Auch mit Wissenschaft kann man außenpolitische Ziele erreichen
KULTURDIPLOMATIE
Wenn Staaten statt auf Gewalt oder finanziellen Druck auf ihre attraktive Seite setzen, um andere zu beeinflussen, spricht man von „Soft power“. Diese Anziehungskraft – durch populäre Künstler oder einen begehrenswerten „Way of life“ – lässt sich nicht künstlich erzeugen, aber man kann sie stärken. Deshalb betreiben Länder, die es sich leisten können, Stiftungen und Kulturinstitute im Ausland. Diese organisieren Ausstellungen, vergeben Stipendien oder bieten Sprachkurse an.

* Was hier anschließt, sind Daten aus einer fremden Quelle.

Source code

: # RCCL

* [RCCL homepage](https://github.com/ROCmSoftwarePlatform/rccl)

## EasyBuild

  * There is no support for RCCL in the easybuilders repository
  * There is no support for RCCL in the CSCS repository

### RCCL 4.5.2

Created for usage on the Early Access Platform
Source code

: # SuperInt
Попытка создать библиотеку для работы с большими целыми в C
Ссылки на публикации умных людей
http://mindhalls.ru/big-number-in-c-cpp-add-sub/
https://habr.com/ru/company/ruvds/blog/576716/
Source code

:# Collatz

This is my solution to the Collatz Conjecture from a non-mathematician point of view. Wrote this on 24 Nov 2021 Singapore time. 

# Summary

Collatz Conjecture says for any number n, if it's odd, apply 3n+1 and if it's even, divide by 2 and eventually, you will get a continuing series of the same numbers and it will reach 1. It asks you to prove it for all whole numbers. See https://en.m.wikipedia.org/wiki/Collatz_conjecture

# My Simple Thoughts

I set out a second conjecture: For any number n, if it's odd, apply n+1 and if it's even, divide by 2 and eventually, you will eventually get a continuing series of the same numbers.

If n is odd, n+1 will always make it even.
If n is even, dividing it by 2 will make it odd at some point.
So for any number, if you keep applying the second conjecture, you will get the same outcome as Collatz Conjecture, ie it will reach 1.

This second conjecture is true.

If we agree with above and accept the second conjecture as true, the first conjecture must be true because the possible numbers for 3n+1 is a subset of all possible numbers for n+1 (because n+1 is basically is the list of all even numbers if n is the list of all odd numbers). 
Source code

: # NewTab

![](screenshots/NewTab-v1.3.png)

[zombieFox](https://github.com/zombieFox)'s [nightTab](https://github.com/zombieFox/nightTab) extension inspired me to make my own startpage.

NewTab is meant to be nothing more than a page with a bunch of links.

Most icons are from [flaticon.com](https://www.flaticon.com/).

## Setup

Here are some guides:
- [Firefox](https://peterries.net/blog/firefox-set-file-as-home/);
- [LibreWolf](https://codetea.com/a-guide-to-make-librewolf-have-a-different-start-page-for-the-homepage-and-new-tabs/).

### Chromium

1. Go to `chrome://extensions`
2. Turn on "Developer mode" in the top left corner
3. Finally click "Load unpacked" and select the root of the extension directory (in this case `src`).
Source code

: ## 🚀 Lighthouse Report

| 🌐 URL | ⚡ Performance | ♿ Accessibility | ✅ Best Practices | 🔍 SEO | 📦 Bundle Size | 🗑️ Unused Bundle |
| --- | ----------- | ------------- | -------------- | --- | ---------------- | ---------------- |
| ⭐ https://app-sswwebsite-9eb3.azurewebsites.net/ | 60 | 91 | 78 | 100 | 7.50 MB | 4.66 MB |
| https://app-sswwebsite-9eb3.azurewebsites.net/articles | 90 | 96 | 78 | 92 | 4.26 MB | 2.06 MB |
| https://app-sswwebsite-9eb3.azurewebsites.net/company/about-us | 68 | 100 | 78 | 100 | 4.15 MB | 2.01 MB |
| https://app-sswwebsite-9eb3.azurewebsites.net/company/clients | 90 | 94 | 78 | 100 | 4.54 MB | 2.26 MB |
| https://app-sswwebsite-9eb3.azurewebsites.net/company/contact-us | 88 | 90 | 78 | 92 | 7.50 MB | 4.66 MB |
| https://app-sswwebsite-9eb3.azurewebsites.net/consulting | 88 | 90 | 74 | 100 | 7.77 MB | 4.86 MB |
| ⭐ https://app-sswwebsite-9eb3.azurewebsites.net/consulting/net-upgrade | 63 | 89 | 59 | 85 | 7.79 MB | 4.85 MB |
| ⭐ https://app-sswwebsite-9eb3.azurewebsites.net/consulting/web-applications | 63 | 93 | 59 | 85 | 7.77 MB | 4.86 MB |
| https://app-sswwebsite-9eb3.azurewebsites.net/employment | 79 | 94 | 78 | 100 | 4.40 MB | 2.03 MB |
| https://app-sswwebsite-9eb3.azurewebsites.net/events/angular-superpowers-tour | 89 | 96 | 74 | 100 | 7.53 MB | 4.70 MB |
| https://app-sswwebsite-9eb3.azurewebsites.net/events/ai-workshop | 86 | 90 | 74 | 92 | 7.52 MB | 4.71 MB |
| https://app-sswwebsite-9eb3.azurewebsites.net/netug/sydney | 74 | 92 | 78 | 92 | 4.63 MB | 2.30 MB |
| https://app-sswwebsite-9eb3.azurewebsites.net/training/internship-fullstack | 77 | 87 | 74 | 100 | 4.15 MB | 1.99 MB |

Spanien etwa hat das „Instituto Cervantes“, die Türkei das „Yunus Emre Institut“, Großbritannien den „British Council“ – und Deutschland das „Goethe Institut“. Frankreich fördert mit der „Organisation internationale de la Francophonie“ sogar den Gebrauch der französischen Sprache in aller Welt. Auch China hat erkannt, dass wirtschaftliche Stärke allein nicht genügt, um Weltmacht zu sein. Seit Jahren entstehen deshalb„Konfuzius Institute“. Außerdem wurde das „China Global Television Network“ (CGTN) gegründet, eine Konkurrenz zu Sendern wie „Al Jazeera“ oder „Russia Today“.
SCIENCE DIPLOMACY
2009 warb Barack Obama, damals frisch gewählter US-Präsident, mit einer Rede in Kairo um die Muslime. Verbunden damit war die Idee, verstärkt Forscher aus den USA mit solchen aus der islamischen Welt zusammenzubringen. Die US-Regierung sprach von „Science Diplomacy“ – ein Konzept mit Tradition. Seit Jahrzehnten nutzen Staaten die Wissenschaft, um außenpolitische Ziele zu erreichen. Forschungsstarke Länder können durch ihr Know-how schwächere Nationen an sich binden und in ihrem Sinne beeinflussen (siehe „Space Diplomacy“). Wissenschaft bietet auch die Möglichkeit, sich seinem Gegner auf neutralem Terrain anzunähern, so geschehen zum Beispiel zwischen den USA und der Volksrepublik China in den 70er Jahren. Und schließlich existiert die Vorstellung, dass der Frieden zwischen Ländern durch Zusammenarbeit in der Forschung erhalten werden kann. In diesem Geist wurde das europäische Kernforschungszentrum Cern im Schweizer Kanton Genf gegründet. Derzeit hat es 22 Mitgliedstaaten.
SPACE DIPLOMACY
Es ist ein Lieblingsprojekt von Premier Narendra Modi – und ein mehr als zwei Tonnen schweres Geschenk an Indiens Nachbarn. Anfang Mai schoss Neu Delhi den „Südasien-Satellit“GSAT-9 ins All. Afghanistan, Bangladesch, Bhutan, die Malediven, Nepal und Sri Lanka dürfen ihn kostenlos nutzen, etwa für Fernsehprogramme.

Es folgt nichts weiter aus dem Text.